Fellini retrospective continues at CIA Cinematheque with two classics


Courtesy of Riama Film

“La Dolce Vita” (1960), among other films, are currently running in the Fellini 101 retrospective

Dylan Jewell, Staff Writer

The Fellini 101 retrospective continued on at the Cleveland Institute of Art Cinematheque, following the career of Italian film director Federico Fellini, on Sept. 18, with “Nights of Cabiria,” his brilliant neorealist tragicomedy. Fellini once again affixed his camera on his extraordinarily talented wife and life-long collaborator, Giulietta Masina, for, in this reviewer’s opinion, one of the finest films of all time. Masina’s legendary performance as the titular Cabiria, a character with unmatched jocular skill, emotional brilliance and one of the most memorable moral journeys in all of fiction, proves the sparkling centerpiece of the story.

“Nights of Cabiria” is the story of a downtrodden but ever-optimistic Roman streetwalker, Cabiria, and her desperate attempts to find love and mercy in a society that extends her little of either.
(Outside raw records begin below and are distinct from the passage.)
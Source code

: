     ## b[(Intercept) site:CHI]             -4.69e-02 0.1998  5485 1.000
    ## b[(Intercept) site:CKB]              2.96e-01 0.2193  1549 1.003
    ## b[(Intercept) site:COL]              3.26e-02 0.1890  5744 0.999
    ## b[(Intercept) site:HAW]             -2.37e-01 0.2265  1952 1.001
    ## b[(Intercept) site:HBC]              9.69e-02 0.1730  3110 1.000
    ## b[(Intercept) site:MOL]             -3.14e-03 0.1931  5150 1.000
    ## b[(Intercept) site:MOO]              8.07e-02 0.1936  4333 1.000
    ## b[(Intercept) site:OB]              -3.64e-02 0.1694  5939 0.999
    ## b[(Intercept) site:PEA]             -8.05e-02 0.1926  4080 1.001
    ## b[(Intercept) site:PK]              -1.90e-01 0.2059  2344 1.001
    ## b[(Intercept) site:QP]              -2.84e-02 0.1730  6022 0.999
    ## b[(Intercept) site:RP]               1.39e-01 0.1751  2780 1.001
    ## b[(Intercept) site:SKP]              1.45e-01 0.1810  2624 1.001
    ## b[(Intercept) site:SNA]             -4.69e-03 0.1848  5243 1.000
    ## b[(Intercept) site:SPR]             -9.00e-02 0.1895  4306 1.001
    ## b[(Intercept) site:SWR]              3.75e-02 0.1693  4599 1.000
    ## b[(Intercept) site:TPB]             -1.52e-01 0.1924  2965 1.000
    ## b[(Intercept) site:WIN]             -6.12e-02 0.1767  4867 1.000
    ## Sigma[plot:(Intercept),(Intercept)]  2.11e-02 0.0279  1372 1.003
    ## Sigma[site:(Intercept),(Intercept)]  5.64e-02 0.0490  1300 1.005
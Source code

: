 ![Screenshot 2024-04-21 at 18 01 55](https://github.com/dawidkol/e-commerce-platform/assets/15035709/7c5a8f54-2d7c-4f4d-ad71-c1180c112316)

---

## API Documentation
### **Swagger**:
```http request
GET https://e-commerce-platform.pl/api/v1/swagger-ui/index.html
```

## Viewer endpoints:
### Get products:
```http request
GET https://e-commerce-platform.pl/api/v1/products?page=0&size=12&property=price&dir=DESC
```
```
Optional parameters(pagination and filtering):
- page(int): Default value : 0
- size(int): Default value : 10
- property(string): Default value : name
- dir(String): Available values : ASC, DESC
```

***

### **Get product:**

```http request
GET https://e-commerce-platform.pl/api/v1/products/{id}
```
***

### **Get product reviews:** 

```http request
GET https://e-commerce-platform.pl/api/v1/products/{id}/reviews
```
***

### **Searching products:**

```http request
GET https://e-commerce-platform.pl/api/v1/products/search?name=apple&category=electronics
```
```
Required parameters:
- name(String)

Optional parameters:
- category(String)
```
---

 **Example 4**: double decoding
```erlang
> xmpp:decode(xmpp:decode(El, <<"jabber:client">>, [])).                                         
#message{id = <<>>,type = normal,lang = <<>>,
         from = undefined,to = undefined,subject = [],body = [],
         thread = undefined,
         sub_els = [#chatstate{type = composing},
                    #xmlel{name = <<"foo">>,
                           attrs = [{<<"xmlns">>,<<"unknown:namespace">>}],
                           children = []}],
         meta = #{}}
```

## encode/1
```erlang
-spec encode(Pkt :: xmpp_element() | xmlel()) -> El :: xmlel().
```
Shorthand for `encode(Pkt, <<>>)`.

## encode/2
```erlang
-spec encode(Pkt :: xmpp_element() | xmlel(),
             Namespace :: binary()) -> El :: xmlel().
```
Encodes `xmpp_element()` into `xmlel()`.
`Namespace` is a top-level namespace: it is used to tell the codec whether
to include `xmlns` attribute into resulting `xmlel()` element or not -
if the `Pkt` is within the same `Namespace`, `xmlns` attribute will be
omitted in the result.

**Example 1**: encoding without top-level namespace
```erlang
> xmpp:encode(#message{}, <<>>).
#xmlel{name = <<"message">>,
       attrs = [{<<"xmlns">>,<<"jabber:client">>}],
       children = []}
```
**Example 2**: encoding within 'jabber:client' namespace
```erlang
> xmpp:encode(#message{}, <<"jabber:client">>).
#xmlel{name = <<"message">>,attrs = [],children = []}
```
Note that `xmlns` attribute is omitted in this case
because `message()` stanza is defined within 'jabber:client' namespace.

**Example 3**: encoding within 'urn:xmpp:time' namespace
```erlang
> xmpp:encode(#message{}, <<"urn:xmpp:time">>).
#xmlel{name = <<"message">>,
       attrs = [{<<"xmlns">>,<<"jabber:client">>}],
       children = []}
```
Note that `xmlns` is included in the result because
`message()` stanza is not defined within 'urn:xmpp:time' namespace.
Her earnest search breaks your heart and mends it again and again, always in riveting fashion. Much of the film’s poignant energy is conveyed through her unforgettable face, which is almost classically cartoonish in its quality. But with hopeful, weary eyes and distinctive eyebrows, she is seriously powerful while emoting.

We see at once a testament to Masina’s spirited portrayal through every layer of her identity, past her toughened and plucky exterior, straight through to her gullible and loving nature. Her facial expressions carry palpable feelings, creating an almost instantaneous sympathy that is singular in the history of film. It’s this innocence that she both clings to and tries hopelessly to subdue, in an internal battle that makes her portrayal so indelible.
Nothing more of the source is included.